Gold is on the bids around $1278 during early Friday. Monetary policy statements from the global central banks have turned the risk tone heavier off-late while the US GDP is on the spotlight for fresh clues.
Bank of Japan’s (BOJ) downward revisions to inflation and growth forecasts follow dovish statements from the Bank of Canada (BOC). Recently, Reserve Bank of New Zealand (RBNZ) Governor Adrian Orr also said in an interview that the central bank might not refrain from cutting the interest rates if required. Earlier during the week, sluggish inflation numbers from Australia highlighted an imminent rate cut from the Reserve Bank of Australia (RBA).
Hence, dovish stand from global central banks helps the yellow metal maintain its allure.
On the other hand, the US Dollar (USD) manages to remain strong on the back of strong fundamentals.
Though, investors remained cautious ahead of the preliminary first quarter (Q1) 2019 gross domestic product (GDP) data from the US. The growth figure might retrace to 2.1% from 2.2% on an annualized basis.
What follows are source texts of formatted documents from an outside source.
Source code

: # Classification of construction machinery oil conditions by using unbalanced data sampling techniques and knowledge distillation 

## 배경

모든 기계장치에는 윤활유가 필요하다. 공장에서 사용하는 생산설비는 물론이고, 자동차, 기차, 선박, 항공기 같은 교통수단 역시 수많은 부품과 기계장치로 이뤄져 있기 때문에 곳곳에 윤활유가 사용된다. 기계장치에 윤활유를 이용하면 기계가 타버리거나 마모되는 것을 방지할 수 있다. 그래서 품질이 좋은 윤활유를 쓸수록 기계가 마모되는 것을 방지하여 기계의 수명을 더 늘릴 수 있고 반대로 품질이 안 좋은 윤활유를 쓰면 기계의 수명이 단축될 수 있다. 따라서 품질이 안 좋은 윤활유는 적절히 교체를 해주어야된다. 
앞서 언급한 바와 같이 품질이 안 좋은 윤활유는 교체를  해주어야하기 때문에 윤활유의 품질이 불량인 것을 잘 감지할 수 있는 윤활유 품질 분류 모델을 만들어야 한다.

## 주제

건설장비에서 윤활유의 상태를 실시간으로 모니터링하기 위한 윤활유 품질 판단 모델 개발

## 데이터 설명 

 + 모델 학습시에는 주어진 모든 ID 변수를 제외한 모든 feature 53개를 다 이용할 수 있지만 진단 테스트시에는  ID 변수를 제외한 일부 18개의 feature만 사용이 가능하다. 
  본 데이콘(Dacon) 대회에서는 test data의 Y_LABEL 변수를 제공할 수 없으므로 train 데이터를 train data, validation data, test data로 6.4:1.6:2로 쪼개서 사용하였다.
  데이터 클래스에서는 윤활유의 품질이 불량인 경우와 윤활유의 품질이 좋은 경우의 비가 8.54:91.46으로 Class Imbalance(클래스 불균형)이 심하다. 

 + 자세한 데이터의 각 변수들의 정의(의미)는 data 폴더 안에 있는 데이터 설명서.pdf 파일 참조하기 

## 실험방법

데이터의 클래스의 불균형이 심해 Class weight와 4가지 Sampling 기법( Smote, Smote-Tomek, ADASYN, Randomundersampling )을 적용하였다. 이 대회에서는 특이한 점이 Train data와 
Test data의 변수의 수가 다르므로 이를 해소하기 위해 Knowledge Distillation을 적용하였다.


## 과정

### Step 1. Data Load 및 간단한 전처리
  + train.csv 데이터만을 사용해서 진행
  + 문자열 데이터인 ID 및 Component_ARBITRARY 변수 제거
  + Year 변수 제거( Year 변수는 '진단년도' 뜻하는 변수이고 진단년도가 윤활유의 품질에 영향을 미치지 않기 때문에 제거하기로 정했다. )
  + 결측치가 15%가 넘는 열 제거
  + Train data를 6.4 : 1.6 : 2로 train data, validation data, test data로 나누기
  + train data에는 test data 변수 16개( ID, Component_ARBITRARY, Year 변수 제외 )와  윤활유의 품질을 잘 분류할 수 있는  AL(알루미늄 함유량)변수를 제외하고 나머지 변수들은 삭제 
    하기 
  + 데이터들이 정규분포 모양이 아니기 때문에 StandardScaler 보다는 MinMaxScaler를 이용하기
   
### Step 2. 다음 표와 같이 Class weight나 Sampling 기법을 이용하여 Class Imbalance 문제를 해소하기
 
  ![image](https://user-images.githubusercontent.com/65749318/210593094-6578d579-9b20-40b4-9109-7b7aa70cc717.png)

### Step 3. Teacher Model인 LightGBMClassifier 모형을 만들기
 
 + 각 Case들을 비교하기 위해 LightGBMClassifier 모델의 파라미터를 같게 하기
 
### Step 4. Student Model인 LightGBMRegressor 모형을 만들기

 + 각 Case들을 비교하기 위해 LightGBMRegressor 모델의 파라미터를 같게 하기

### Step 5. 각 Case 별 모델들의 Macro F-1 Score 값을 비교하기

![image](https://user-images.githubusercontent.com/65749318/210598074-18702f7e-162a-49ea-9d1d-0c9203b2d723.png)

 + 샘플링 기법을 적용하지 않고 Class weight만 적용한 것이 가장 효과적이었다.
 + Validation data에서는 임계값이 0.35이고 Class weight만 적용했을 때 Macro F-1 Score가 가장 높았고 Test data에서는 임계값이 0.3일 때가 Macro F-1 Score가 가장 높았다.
Adding to the US economic calendar will be the Michigan consumer sentiment index for April. The consumer confidence gauge may increase a bit to 97.00 from 96.90 earlier.
It should also be noted that the recent improvement in risk-tone failed to sustain as the US 10-year treasury yields are soft at 2.53%.
Technical Analysis
Despite ticking up to $1282.50 during yesterday, the bullion couldn’t hold its gain and is yet to clear a week-long horizontal barrier at $1280 in order to aim for $1285 and 100-day simple moving average (SMA) near $1291.
On the downside, eight-month-long upward sloping support-line at $1263 becomes crucial support to watch as a break of which can recall $1260 and $1257 rest-points back on the sellers’ radar.